Berdasarkan literatur dapat diketahui bahwa serat adalah suatu jenis bahan berupa potongan-potongan komponen yang membentuk jaringan memanjang yang utuh. Contohnya yang paling banyak ditemui yaitu pada serat kain. Serat merupakan material yang sangat penting dalam ilmu Biologi baik hewan maupun tumbuhan sebagai pengikat dalam tubuh. Serat berguna bagi manusia dalam banyak hal seperti untuk membuat tali, kain, atau kertas. Serat dapat digolongkan menjadi dua jenis yaitu serat alami dan serat sintetis (serat buatan manusia). Serat sintetis dapat diproduksi secara murah dalam jumlah yang besar. Namun demikian, serat alami memiliki berbagai kelebihan khususnya dalam hal kenyamanan (Fessenden, 1997).
Para ahli membagi serat menjadi dua kelompok, yaitu serat larut (soluble dietary fiber) dan serat tidak larut air (insoluble dietary fiber). Serat larut air adalah serat makanan yang dapat larut dalam air hangat dan dapat diendapkan. Serat makanan tidak larut dapat meningkatkan konsistensis feses dan laju makanan (Goutara, 1985)
Serat terdiri dari selulosa, hemiselulosa dan kitin yang merupakan penyusun dinding sel sedangkan pati dapat menghasilkan energi dengan melakukan hidrolisis selulosa (polisakarida) menjadi disakarida atau monosakarida. Serat berfungsi untuk melancarkan pencernaan, menambah jumlah feses, menyerap lemak yang berlebihan dalam tubuh dan mengurangi kadar kolesterol di dalam tubuh. Cara serat mengurangi kadar lemak di dalam tubuh adalah dengan cara berikatan antara serat dengan empedu (bilirubin), kemudian menyerap lemak. Saat berikatan dengan serat, maka kadar bilirubin berkurang di dalam empedu sehingga posisinya digantikan oleh serat (Jacobs dan Delcour, 1998).

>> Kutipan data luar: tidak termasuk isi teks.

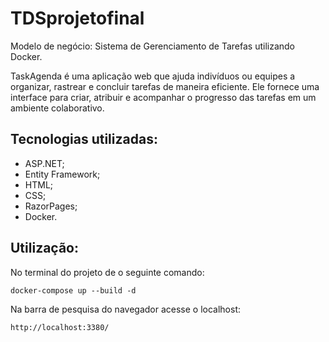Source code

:# TDSprojetofinal

Modelo de negócio: Sistema de Gerenciamento de Tarefas utilizando Docker.

TaskAgenda é uma aplicação web que ajuda indivíduos ou equipes a organizar, rastrear e concluir tarefas de maneira eficiente. Ele fornece uma interface para criar, atribuir e acompanhar o progresso das tarefas em um ambiente colaborativo.

## Tecnologias utilizadas:

* ASP.NET;
* Entity Framework;
* HTML;
* CSS;
* RazorPages; 
* Docker.


## Utilização:
No terminal do projeto de o seguinte comando:
``` 
docker-compose up --build -d
 ```

Na barra de pesquisa do navegador acesse o localhost:
```
http://localhost:3380/
 ```
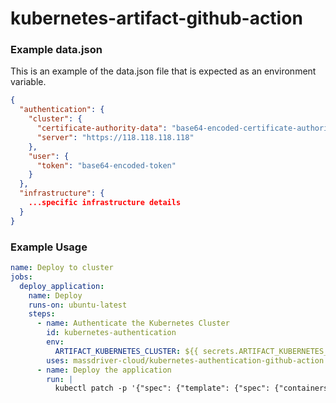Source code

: # kubernetes-artifact-github-action

### Example data.json

This is an example of the data.json file that is expected as an environment variable.

```json
{
  "authentication": {
    "cluster": {
      "certificate-authority-data": "base64-encoded-certificate-authority-data",
      "server": "https://118.118.118.118"
    },
    "user": {
      "token": "base64-encoded-token"
    }
  },
  "infrastructure": {
    ...specific infrastructure details
  }
}
```

### Example Usage

```yaml
name: Deploy to cluster
jobs:
  deploy_application:
    name: Deploy
    runs-on: ubuntu-latest
    steps:
      - name: Authenticate the Kubernetes Cluster
        id: kubernetes-authentication
        env:
          ARTIFACT_KUBERNETES_CLUSTER: ${{ secrets.ARTIFACT_KUBERNETES_CLUSTER }}
        uses: massdriver-cloud/kubernetes-authentication-github-action
      - name: Deploy the application
        run: |
          kubectl patch -p '{"spec": {"template": {"spec": {"containers": [{"name": "application", "image": "<<FULL_IMAGE_PATH"}]}}}}'
```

Amilosa merupakan bagian dari rantai lurus yang dapat memutar dan membentuk daerah sulur ganda. Pada permukaan luar amilosa yang bersulur tunggal terdapat hidrogen yang berikatan dengan atom O2 dan O-6. Rantai lurus amilosa yang membentuk sulur ganda kristal tersebut tahan terhadap amilase. Ikatan hidrogen-inter dan intra-sulur mengakibatkan terbentuknya struktur hidrofobik dengan kelarutan yang rendah. Oleh karena itu, sulur tunggal amilosa mirip dengan siklodekstrin yang bersifat hidrofobik pada permukaan dalamnya (Chaplin, 2002).
Talas merupakan umbi berbentuk silinder atau lonjong sampai agak bulat. Kulit talas berwarna kemerahan, kasar dan terdapat bekas pertumbuhan akar dan warna dagingnya putih keruh. Kandungan kimia dalam talas dipengaruhi oleh varietas, iklim, kesuburan tanah dan umur panen. Umbi talas segar terdiri dari air dan karbohidrat (Dewi, 1980)
Ubi kayu, ubi jalar, talas dan kentang memiliki kadar pati yang berbeda. Kadar pati dari bahan yang dipratikumkan sangat berbeda. Kadar pati talas adalah 18,2% (pati yang dapat dicerna), kadar amilosa 23,12% dan kadar hidrat 28,2%. Ubi jalar memiliki kadar pati 20% dan amilosa 15-25%. Ubi kayu memiliki kadar pati 29%, namun ada juga yang menyebutkan kadar pati pada ubi kayu 25-30% dan air 60%. Sedangkan kadar pati pada kentang adalah 18%, air 80% dan amilosa berupa amilopektin. Karbohidrat merupakan kandungan utama dari ubi jalar, selain itu ubi jalar juga mengandung vitamin, mineral, antioksidan dan serat (Santosa et al, 1997).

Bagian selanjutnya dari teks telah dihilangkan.